BEGIN

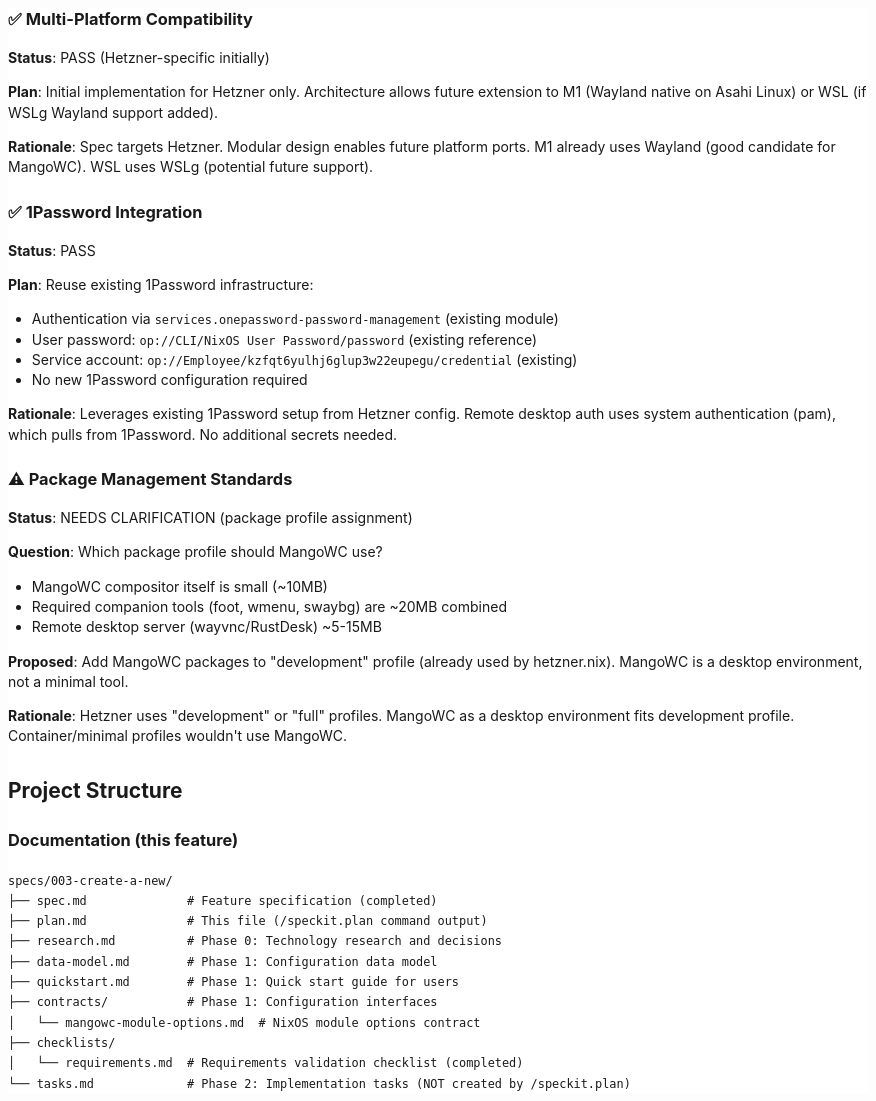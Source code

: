 ### ✅ Multi-Platform Compatibility
**Status**: PASS (Hetzner-specific initially)

**Plan**: Initial implementation for Hetzner only. Architecture allows future extension to M1 (Wayland native on Asahi Linux) or WSL (if WSLg Wayland support added).

**Rationale**: Spec targets Hetzner. Modular design enables future platform ports. M1 already uses Wayland (good candidate for MangoWC). WSL uses WSLg (potential future support).

### ✅ 1Password Integration
**Status**: PASS

**Plan**: Reuse existing 1Password infrastructure:
- Authentication via `services.onepassword-password-management` (existing module)
- User password: `op://CLI/NixOS User Password/password` (existing reference)
- Service account: `op://Employee/kzfqt6yulhj6glup3w22eupegu/credential` (existing)
- No new 1Password configuration required

**Rationale**: Leverages existing 1Password setup from Hetzner config. Remote desktop auth uses system authentication (pam), which pulls from 1Password. No additional secrets needed.

### ⚠️ Package Management Standards
**Status**: NEEDS CLARIFICATION (package profile assignment)

**Question**: Which package profile should MangoWC use?
- MangoWC compositor itself is small (~10MB)
- Required companion tools (foot, wmenu, swaybg) are ~20MB combined
- Remote desktop server (wayvnc/RustDesk) ~5-15MB

**Proposed**: Add MangoWC packages to "development" profile (already used by hetzner.nix). MangoWC is a desktop environment, not a minimal tool.

**Rationale**: Hetzner uses "development" or "full" profiles. MangoWC as a desktop environment fits development profile. Container/minimal profiles wouldn't use MangoWC.

## Project Structure

### Documentation (this feature)

```
specs/003-create-a-new/
├── spec.md              # Feature specification (completed)
├── plan.md              # This file (/speckit.plan command output)
├── research.md          # Phase 0: Technology research and decisions
├── data-model.md        # Phase 1: Configuration data model
├── quickstart.md        # Phase 1: Quick start guide for users
├── contracts/           # Phase 1: Configuration interfaces
│   └── mangowc-module-options.md  # NixOS module options contract
├── checklists/
│   └── requirements.md  # Requirements validation checklist (completed)
└── tasks.md             # Phase 2: Implementation tasks (NOT created by /speckit.plan)
```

END

- _WORK TO BE COMPLETED_
Once you have found every line in the listing that holds the string "uses", copy each of them.

- _WRITTEN REPLY_
**Rationale**: Spec targets Hetzner. Modular design enables future platform ports. M1 already uses Wayland (good candidate for MangoWC). WSL uses WSLg (potential future support).
**Rationale**: Leverages existing 1Password setup from Hetzner config. Remote desktop auth uses system authentication (pam), which pulls from 1Password. No additional secrets needed.
**Rationale**: Hetzner uses "development" or "full" profiles. MangoWC as a desktop environment fits development profile. Container/minimal profiles wouldn't use MangoWC.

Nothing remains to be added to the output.